#### WHAT TO PRODUCE:
In the listing below, find every line with the string "iphc" and pull it out.

#### RECORDS TO PROCESS:
==*==

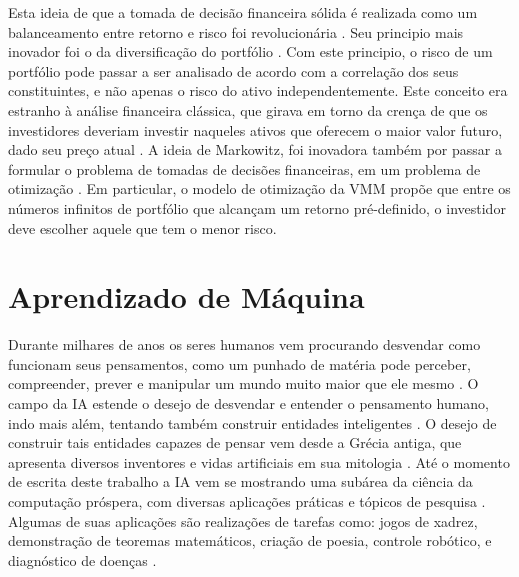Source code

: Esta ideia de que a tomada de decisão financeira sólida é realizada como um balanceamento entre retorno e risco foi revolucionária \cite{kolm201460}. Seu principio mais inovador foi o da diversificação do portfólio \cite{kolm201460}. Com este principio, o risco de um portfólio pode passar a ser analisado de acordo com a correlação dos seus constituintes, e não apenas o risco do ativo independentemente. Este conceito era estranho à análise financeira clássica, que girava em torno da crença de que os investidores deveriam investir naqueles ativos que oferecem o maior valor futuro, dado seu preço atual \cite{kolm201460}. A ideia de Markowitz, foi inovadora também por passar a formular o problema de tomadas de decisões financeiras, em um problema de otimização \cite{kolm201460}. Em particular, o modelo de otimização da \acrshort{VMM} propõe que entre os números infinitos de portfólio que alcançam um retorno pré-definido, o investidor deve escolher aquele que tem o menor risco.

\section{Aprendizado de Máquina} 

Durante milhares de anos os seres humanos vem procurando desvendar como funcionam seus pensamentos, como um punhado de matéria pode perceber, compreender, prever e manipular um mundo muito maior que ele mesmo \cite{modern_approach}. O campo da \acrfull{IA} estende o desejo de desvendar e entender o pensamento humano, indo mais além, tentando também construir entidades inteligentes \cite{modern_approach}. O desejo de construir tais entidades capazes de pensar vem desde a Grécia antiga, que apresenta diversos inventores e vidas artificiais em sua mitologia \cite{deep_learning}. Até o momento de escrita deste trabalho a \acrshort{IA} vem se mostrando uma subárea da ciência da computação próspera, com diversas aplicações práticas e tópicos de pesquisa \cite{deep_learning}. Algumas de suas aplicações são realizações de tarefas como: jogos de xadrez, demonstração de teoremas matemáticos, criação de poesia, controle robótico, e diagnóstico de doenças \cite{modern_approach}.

==*==

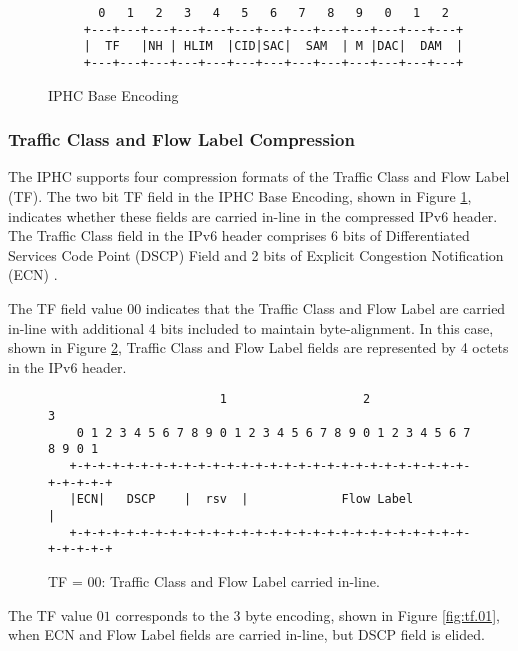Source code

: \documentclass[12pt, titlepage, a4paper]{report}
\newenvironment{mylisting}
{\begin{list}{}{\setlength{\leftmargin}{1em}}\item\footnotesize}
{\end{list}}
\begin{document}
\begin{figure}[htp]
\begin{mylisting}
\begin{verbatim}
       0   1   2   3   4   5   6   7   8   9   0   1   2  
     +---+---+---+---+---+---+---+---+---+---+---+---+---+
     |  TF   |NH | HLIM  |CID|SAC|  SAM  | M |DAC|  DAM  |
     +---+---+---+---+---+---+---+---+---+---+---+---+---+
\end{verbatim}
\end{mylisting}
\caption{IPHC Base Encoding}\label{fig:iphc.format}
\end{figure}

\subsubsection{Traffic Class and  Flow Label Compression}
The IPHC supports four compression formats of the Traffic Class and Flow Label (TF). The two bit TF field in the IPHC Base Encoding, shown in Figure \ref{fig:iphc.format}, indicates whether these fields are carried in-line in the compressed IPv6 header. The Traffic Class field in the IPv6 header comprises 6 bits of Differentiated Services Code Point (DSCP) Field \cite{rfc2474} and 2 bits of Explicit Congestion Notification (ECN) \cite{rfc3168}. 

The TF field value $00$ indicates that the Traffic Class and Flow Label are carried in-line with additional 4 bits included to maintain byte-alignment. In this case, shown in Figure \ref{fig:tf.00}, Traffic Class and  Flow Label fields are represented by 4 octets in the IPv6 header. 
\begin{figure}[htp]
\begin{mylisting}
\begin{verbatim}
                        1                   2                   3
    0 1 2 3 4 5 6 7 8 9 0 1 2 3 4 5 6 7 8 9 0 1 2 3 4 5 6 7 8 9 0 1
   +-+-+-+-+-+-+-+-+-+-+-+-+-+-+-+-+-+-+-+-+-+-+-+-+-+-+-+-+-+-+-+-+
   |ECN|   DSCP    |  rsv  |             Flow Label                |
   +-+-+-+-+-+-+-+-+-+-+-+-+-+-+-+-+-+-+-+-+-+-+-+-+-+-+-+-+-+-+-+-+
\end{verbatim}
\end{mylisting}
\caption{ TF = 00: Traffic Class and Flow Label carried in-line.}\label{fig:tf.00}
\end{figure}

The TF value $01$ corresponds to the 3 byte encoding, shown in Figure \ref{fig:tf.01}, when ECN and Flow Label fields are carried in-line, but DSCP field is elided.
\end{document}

==*==

#### COMPLETED EXERCISE:
\caption{IPHC Base Encoding}\label{fig:iphc.format}
The IPHC supports four compression formats of the Traffic Class and Flow Label (TF). The two bit TF field in the IPHC Base Encoding, shown in Figure \ref{fig:iphc.format}, indicates whether these fields are carried in-line in the compressed IPv6 header. The Traffic Class field in the IPv6 header comprises 6 bits of Differentiated Services Code Point (DSCP) Field \cite{rfc2474} and 2 bits of Explicit Congestion Notification (ECN) \cite{rfc3168}. 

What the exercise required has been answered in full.